Tomer Cohen: 然后最终我认为构建者最重要的特质是判断力。有些人称之为做测试(test making),但这其实是在复杂模糊的情境中做出高质量的决策。其他的一切,我都在非常努力地自动化。真的,非常努力。然后当你思考结果时,这不仅仅是为了获得更多的射门机会,我认为人们会说,“哦,迭代速度会非常快。”是的,但你实际上对大规模组织所做的是,它们变得非常敏捷,更有适应性,也更有韧性。它们能够驾驭未来。它们实际上能够将变化的步伐与响应的步伐相匹配。我脑海中有一个类比,有点像海豹突击队。你来到训练营,他们都在学习,他们在多个领域接受交叉训练。他们专长于任务,他们以小组(pods)形式运作,非常敏捷,你可以很快地将他们集结起来。我认为这将是未来会获胜的组织形态。
全栈构建者的愿景
Lenny Rachitsky: 好的。所以简单的想法,如果你只用一句话来概括,这里的意思是有一个构建者基本上独自走过整个产品开发过程。他们有一个想法,他们做调研,他们看数据,他们做原型设计并发布。这大概是这个方向的发展愿景吗?

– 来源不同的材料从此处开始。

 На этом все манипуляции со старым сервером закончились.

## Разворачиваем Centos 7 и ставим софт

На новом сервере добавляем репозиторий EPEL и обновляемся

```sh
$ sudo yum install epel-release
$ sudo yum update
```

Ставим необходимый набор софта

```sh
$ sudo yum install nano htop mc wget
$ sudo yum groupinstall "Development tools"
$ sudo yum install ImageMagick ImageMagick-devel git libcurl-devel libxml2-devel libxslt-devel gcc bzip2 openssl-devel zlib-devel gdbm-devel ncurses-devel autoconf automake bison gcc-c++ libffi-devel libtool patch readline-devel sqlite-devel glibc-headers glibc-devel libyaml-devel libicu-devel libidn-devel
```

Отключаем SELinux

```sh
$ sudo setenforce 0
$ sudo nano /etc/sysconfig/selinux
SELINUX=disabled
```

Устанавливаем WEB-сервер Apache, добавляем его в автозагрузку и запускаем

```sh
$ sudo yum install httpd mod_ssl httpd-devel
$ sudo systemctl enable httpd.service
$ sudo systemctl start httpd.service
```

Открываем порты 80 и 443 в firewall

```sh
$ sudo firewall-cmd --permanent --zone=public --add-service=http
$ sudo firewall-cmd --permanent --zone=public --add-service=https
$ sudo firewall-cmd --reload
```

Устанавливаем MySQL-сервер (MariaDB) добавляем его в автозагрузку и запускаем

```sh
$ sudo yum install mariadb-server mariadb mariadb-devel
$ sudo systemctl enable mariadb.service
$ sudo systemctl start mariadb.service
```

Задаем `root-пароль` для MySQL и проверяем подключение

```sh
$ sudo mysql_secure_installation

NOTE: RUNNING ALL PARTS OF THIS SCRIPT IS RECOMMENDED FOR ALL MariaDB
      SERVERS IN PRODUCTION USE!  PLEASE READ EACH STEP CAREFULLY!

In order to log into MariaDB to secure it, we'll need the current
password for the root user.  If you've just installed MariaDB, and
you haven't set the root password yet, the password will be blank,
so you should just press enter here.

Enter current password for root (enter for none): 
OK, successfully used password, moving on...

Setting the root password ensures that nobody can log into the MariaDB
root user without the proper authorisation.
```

Tomer Cohen: 是的,但不一定非要独自完成。这不是说……我仍然相信团队。
Lenny Rachitsky: 明白了。所以是更小的团队。
Tomer Cohen: 就是更小的团队。更小的团队,并且更加专注于问题和任务,而不是……实际上,作为例子,我们做的事情之一是开始引入小组(pods)的概念。我们不再是大团队。我们组建一个团队,理想情况下是全栈构建者聚集在一起,这不再是我能不能让一个工程师、一个设计师和一个产品经理合作并试图组合这个三人组,而是寻找能够跨界灵活应变的人,然后他们花一个季度左右的时间解决某个问题,接着我们重新组装成不同的组。这是我们现在正在做的一个实践例子,实际上在速度方面,以及在团队的专注度和敏捷性方面,都看到了巨大的成功。
Lenny Rachitsky: 感觉这里的目标,你试图调整的,以及当团队臃肿时断裂的,是速度、适应性和灵活性,因为回到你最初的观点,现在变化发生得快得多,以至于以传统方式构建的公司根本无法竞争。

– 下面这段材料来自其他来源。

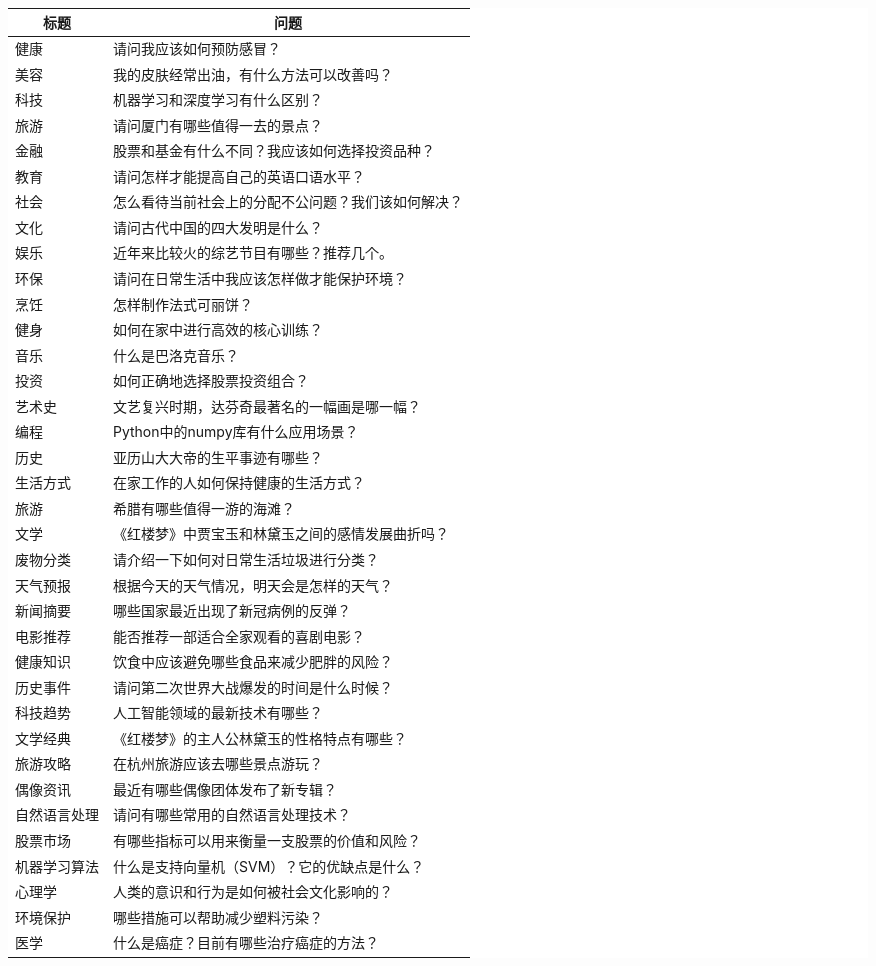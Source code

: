 |标题|问题|
|----|----|
| 健康 | 请问我应该如何预防感冒？ |
| 美容 | 我的皮肤经常出油，有什么方法可以改善吗？ |
| 科技 | 机器学习和深度学习有什么区别？ |
| 旅游 | 请问厦门有哪些值得一去的景点？ |
| 金融 | 股票和基金有什么不同？我应该如何选择投资品种？ |
| 教育 | 请问怎样才能提高自己的英语口语水平？ |
| 社会 | 怎么看待当前社会上的分配不公问题？我们该如何解决？ |
| 文化 | 请问古代中国的四大发明是什么？ |
| 娱乐 | 近年来比较火的综艺节目有哪些？推荐几个。 |
| 环保 | 请问在日常生活中我应该怎样做才能保护环境？ |
| 烹饪 | 怎样制作法式可丽饼？ |
| 健身 | 如何在家中进行高效的核心训练？ |
| 音乐 | 什么是巴洛克音乐？ |
| 投资 | 如何正确地选择股票投资组合？ |
| 艺术史 | 文艺复兴时期，达芬奇最著名的一幅画是哪一幅？ |
| 编程 | Python中的numpy库有什么应用场景？ |
| 历史 | 亚历山大大帝的生平事迹有哪些？ |
| 生活方式 | 在家工作的人如何保持健康的生活方式？ |
| 旅游 | 希腊有哪些值得一游的海滩？ |
| 文学 | 《红楼梦》中贾宝玉和林黛玉之间的感情发展曲折吗？ |
|废物分类|请介绍一下如何对日常生活垃圾进行分类？|
|天气预报|根据今天的天气情况，明天会是怎样的天气？|
|新闻摘要|哪些国家最近出现了新冠病例的反弹？|
|电影推荐|能否推荐一部适合全家观看的喜剧电影？|
|健康知识|饮食中应该避免哪些食品来减少肥胖的风险？|
|历史事件|请问第二次世界大战爆发的时间是什么时候？|
|科技趋势|人工智能领域的最新技术有哪些？|
|文学经典|《红楼梦》的主人公林黛玉的性格特点有哪些？|
|旅游攻略|在杭州旅游应该去哪些景点游玩？|
|偶像资讯|最近有哪些偶像团体发布了新专辑？|
|自然语言处理|请问有哪些常用的自然语言处理技术？|
|股票市场|有哪些指标可以用来衡量一支股票的价值和风险？|
|机器学习算法|什么是支持向量机（SVM）？它的优缺点是什么？|
|心理学|人类的意识和行为是如何被社会文化影响的？|
|环境保护|哪些措施可以帮助减少塑料污染？|
|医学|什么是癌症？目前有哪些治疗癌症的方法？|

Tomer Cohen: 是的。并不是你必须打破这个模型。我认为这个模型已经破裂了。只是这种变化的步伐帮助我们意识到了这一点。
Lenny Rachitsky: 好的。那么回到这些构建者仍然要做的事情与你想自动化的事情。你分享的清单是他们负责愿景、同理心、沟通能力、创造力和判断力。
自动化的三个支柱
Tomer Cohen: 是的。是的。我会把很多重点放在后者上。我认为如果你在一天结束时问我,哪种特质最重要?我会说是判断力,那种做测试的能力。

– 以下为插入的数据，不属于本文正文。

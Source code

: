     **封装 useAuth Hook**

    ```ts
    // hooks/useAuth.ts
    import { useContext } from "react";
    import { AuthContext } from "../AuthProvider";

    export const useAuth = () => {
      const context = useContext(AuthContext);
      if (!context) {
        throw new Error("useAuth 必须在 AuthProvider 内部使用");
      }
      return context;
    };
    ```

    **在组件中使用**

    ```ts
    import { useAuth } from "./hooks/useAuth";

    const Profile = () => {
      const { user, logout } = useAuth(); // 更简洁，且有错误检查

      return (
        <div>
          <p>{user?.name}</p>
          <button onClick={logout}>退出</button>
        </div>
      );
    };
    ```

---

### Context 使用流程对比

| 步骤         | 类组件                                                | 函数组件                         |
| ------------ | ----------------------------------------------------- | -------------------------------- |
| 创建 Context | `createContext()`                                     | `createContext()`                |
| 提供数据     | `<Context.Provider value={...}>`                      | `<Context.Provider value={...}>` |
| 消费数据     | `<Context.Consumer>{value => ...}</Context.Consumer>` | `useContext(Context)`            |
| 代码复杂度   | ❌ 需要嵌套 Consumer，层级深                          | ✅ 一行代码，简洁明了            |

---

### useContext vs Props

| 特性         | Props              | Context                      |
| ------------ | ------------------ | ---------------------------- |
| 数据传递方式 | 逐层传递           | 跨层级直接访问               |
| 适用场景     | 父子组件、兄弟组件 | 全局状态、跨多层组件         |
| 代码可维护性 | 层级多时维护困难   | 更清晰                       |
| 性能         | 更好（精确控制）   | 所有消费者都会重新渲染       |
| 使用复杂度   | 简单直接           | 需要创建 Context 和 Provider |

Lenny Rachitsky: 那么在你要自动化的方面,你在哪些领域看到了真正自动化的巨大成功,你认为这会走向何方?
Tomer Cohen: 是的。所以我想把它拆解开来,我认为这是……如果你现在是一家初创公司,在很多方面你可以从这种方式开始。没有遗留代码,没有你运行的遗留结构。事实上,我交谈过的许多原生构建AI的初创公司,他们就是按照全栈构建者在工作。这就是他们起步的方式。如果你处于像我们这样规模的公司以及市场上的许多其他公司,你会觉得,这几乎是一种你必须去做的全新生产函数和思维方式。我们真正在努力的有三个组成部分。一个是平台。第二个是工具和智能体。最后是文化。
平台这一块,这是你必须在此之前进行的那种投入水平,在它真正开始之前,你开始看到所有收益的累积。但以我们为例,平台是重新架构我们所有的核心平台,以便AI能够对其进行推理。所以我们正在构建这种带有我们实际构建的服务器端的可组合UI组件。我们基本上是在为AI做好准备以便将其引入。所以你不能只是带一个第三方工具进来就能让它在LinkedIn的技术栈上工作。事实上,这是我们最大的教训之一。它从来都不起作用。从来都不起作用。你必须引入它并对其进行大量定制,几乎以alpha模式与那些公司合作,使其在内部运行。
Lenny Rachitsky: 所以这本质上是为了让AI更高效地工作而重新架构你的代码库。可以这样理解吗?
Tomer Cohen: 是的。而且在很多方面,是与那些公司合作,调整他们技术栈中的一些东西,以便也能与我们的技术栈配合。
Lenny Rachitsky: 当你说那些公司时,意思是像Cursors这样的开发智能体以及[听不清]之类的吗?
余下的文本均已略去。